→ MATERIAL SUPPLIED:
=====
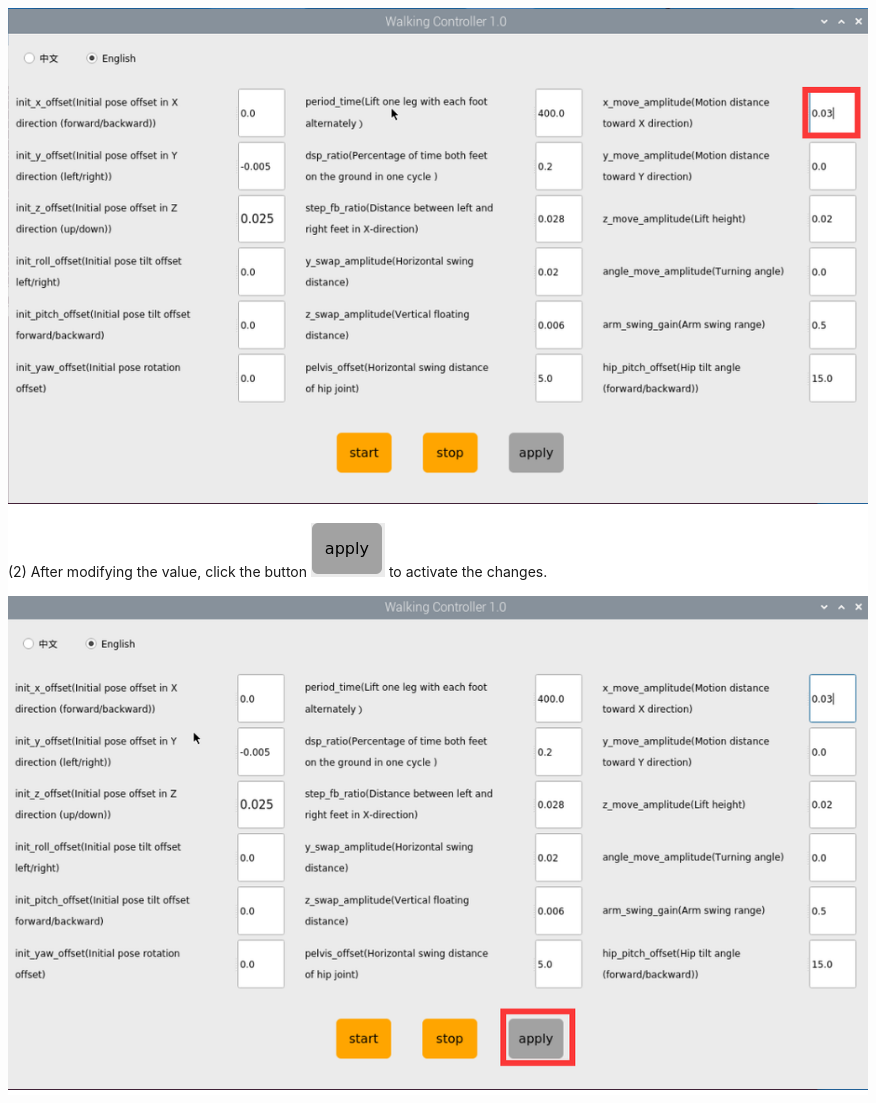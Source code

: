 <img class="common_img" src="../_static/media/chapter_4/section_4/media/image11.png"  />

(2) After modifying the value, click the button <img   src="../_static/media/chapter_4/section_4/media/image12.png"  /> to activate the changes.

<img class="common_img" src="../_static/media/chapter_4/section_4/media/image13.png"  />
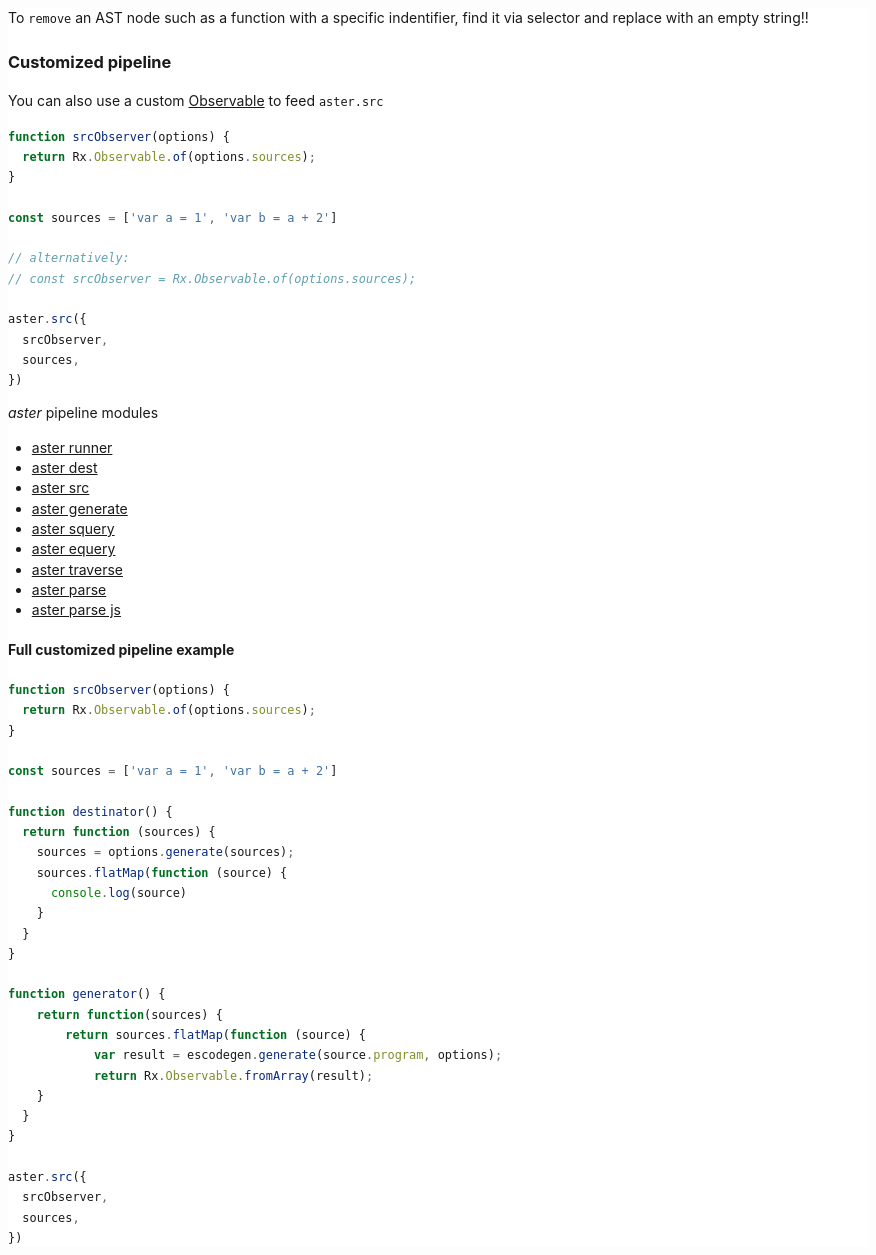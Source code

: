 To `remove` an AST node such as a function with a specific indentifier, find it via selector and replace with an empty string!!

### Customized pipeline

You can also use a custom [Observable](http://reactivex.io/documentation/observable.html) to feed `aster.src`

```js
function srcObserver(options) {
  return Rx.Observable.of(options.sources);
}

const sources = ['var a = 1', 'var b = a + 2']

// alternatively:
// const srcObserver = Rx.Observable.of(options.sources);

aster.src({
  srcObserver,
  sources,
})
```

*aster* pipeline modules
- [aster runner](https://github.com/kristianmandrup/aster-runner)
- [aster dest](https://github.com/kristianmandrup/aster-dest)
- [aster src](https://github.com/kristianmandrup/aster-src)
- [aster generate](https://github.com/kristianmandrup/aster-generate)
- [aster squery](https://github.com/kristianmandrup/aster-squery)
- [aster equery](https://github.com/kristianmandrup/aster-equery)
- [aster traverse](https://github.com/kristianmandrup/aster-traverse)
- [aster parse](https://github.com/kristianmandrup/aster-parse)
- [aster parse js](https://github.com/kristianmandrup/aster-parse-js)

#### Full customized pipeline example

```js
function srcObserver(options) {
  return Rx.Observable.of(options.sources);
}

const sources = ['var a = 1', 'var b = a + 2']

function destinator() {
  return function (sources) {
    sources = options.generate(sources);
    sources.flatMap(function (source) {
      console.log(source)
    }
  }
}

function generator() {
	return function(sources) {
		return sources.flatMap(function (source) {
			var result = escodegen.generate(source.program, options);
			return Rx.Observable.fromArray(result);
    }
  }
}

aster.src({
  srcObserver,
  sources,
})
```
=====
→ YOUR OBJECTIVE: Reproduce every line from the preceding data in which the word "result" can be found.

→ WRITTEN SOLUTION:
			var result = escodegen.generate(source.program, options);
			return Rx.Observable.fromArray(result);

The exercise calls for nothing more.